12/19/2016

being mum//b. & chores

Before I get started on this riveting piece can I just say how much I detest the word chores? Seriously. It's one of those words that just has an instant negative connotation and I hate it. B., however, does enjoy using the word for all her little jobs around the house so I'm going with it. So here's the story...

B. has a few jobs around the house -- she makes her bed {which I struggle to leave alone after she has}, helps put the dishes away, feeds the dogs and tidies up all her toys. It's not unusual for B. to just randomly start cleaning all on her own without any prompting. Usually she'll see someone cleaning something and decide she wants to help so she'll tidy her entire playroom without complaint. After she's done she's always wonderfully proud of her efforts and takes great care to explain to me why she's put things in certain areas and what purpose they serve. When she sees me cleaning the kitchen she asks for some spray and a cloth to clean her own play kitchen/shop/ice cream cart and happily sets to work. 

This is a kid who doesn't mind some hard work. I love that. Especially since, like me, she doesn't view it as work. She thinks it's fun. Sometimes I wonder if, when she grows up, if she'll find such joy in organising the pantry/fridge/cupboards as much as I do? Or will she actually have a life?

I know some people don't believe in giving kids rewards for helping around the house and that's fine. I see their point. Help shouldn't necessarily be rewarded and I certainly don't want to raise a self-entitled brat who only helps people for what she'll get in return {don't even get me started on her school asking for donations and encouraging people to donate the most by winning something. No, that's not the way it works. That's like claiming your donations back on your tax. What's the point?}

We do give B. "rewards" for helping. We buy her toys probably way too much. She gets an incentive for adding new chores to her routine but before she receives the incentive she needs to show us that this chore has become a "thing" and won't stop just because she got the pony {she actually wants a real pink unicorn but still...}

Anyway, here's where my ramble becomes a thing that I wanted to write about --

The other weekend B. {hold for tears} started putting the dishes away all by herself. She insisted even when I said that it was the weekend and she could take a day off {read: I was too lazy to get out of bed and help}. Now, of course, she's not a fucking idiot. She knows she's not allowed to touch anything sharp and she never would. Again, she's not a fucking idiot. Her reason for wanting to despite my giving her an out was -- but I love it!

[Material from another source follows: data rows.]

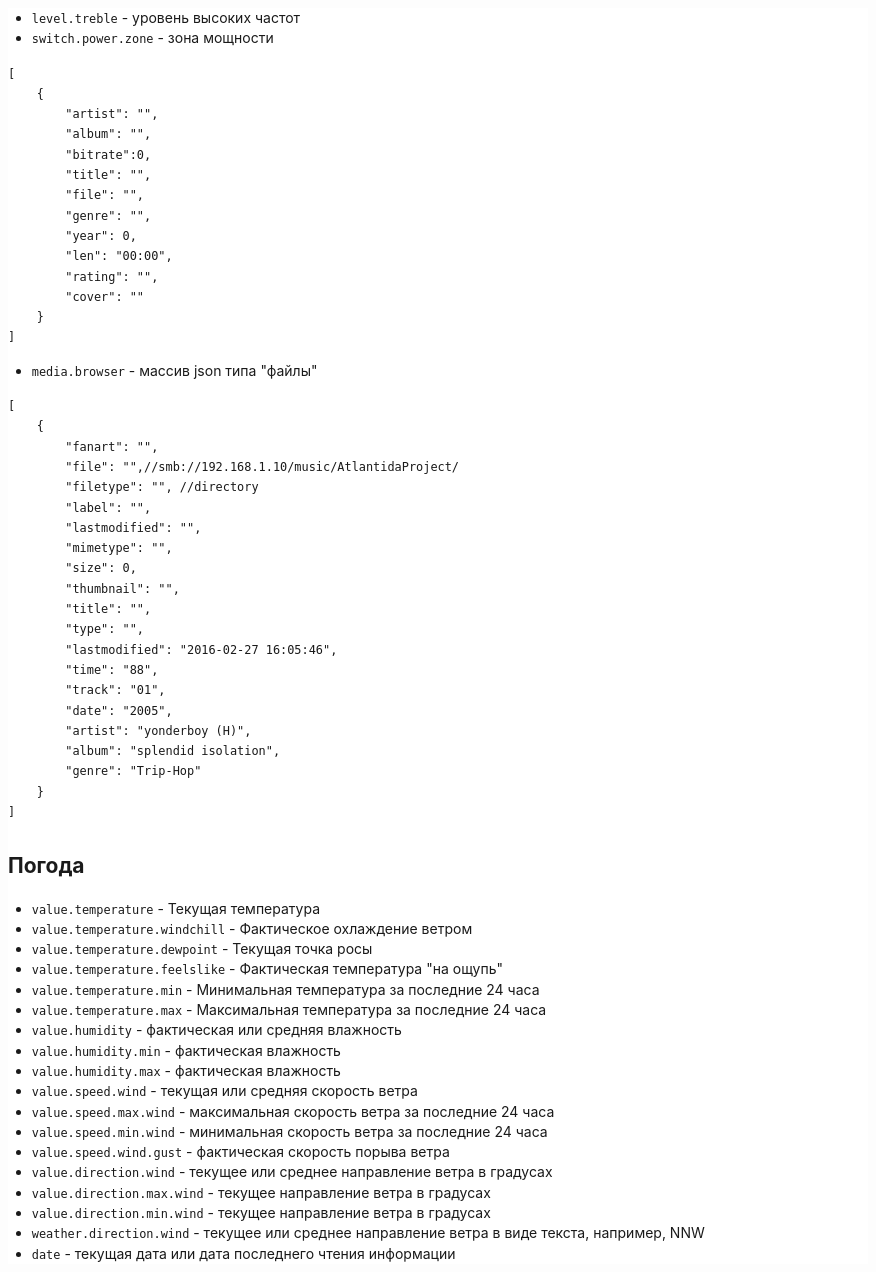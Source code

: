 * `level.treble` - уровень высоких частот
* `switch.power.zone` - зона мощности

```
[
    {
        "artist": "",
        "album": "",
        "bitrate":0,
        "title": "",
        "file": "",
        "genre": "",
        "year": 0,
        "len": "00:00",
        "rating": "",
        "cover": ""
    }
]
```

* `media.browser` - массив json типа "файлы"

```
[
    {
        "fanart": "",
        "file": "",//smb://192.168.1.10/music/AtlantidaProject/
        "filetype": "", //directory
        "label": "",
        "lastmodified": "",
        "mimetype": "",
        "size": 0,
        "thumbnail": "",
        "title": "",
        "type": "",
        "lastmodified": "2016-02-27 16:05:46",
        "time": "88",
        "track": "01",
        "date": "2005",
        "artist": "yonderboy (H)",
        "album": "splendid isolation",
        "genre": "Trip-Hop"
    }
]
```

## Погода
* `value.temperature` - Текущая температура
* `value.temperature.windchill` - Фактическое охлаждение ветром
* `value.temperature.dewpoint` - Текущая точка росы
* `value.temperature.feelslike` - Фактическая температура "на ощупь"
* `value.temperature.min` - Минимальная температура за последние 24 часа
* `value.temperature.max` - Максимальная температура за последние 24 часа
* `value.humidity` - фактическая или средняя влажность
* `value.humidity.min` - фактическая влажность
* `value.humidity.max` - фактическая влажность
* `value.speed.wind` - текущая или средняя скорость ветра
* `value.speed.max.wind` - максимальная скорость ветра за последние 24 часа
* `value.speed.min.wind` - минимальная скорость ветра за последние 24 часа
* `value.speed.wind.gust` - фактическая скорость порыва ветра
* `value.direction.wind` - текущее или среднее направление ветра в градусах
* `value.direction.max.wind` - текущее направление ветра в градусах
* `value.direction.min.wind` - текущее направление ветра в градусах
* `weather.direction.wind` - текущее или среднее направление ветра в виде текста, например, NNW
* `date` - текущая дата или дата последнего чтения информации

My kid loves her jobs around the house so much that refuses to take a day off from them. Now, she might be silly and exclaim that her bed-sheets are being ridiculous and I might finally drag my lazy butt out of bed to go and help her because everyone needs help sometimes don't they? And, listen, those sheets of hers were actually being ridiculous that day so we just shoved them in a ball and ran away giggling. Anyway...

I always struggle with kids doing jobs around the house. I do think we should treat kids like mini-adults. I don't think we should talk down to them and all that other crap. But I also think childhood is so short and one day in the very near future {help me!} she'll have her own house and she'll have to do this stuff for herself. Why not let her be a kid while she can? 

I know there's a fine line. I know kids {teenagers mostly, probably} are brats but they're also kids, they're learning. I just don't ever want to be the parent who treats her kids like a slave because I fondly {not at all} recall the day I got screamed at and hit because I didn't dust the fax machine adequately enough. I hated that life. And, to be honest, I still have a fear of fax machines. 

But that's not the point of this story -- the point is my kid is awesome and I love her and she's my favourite person in this entire world. The end.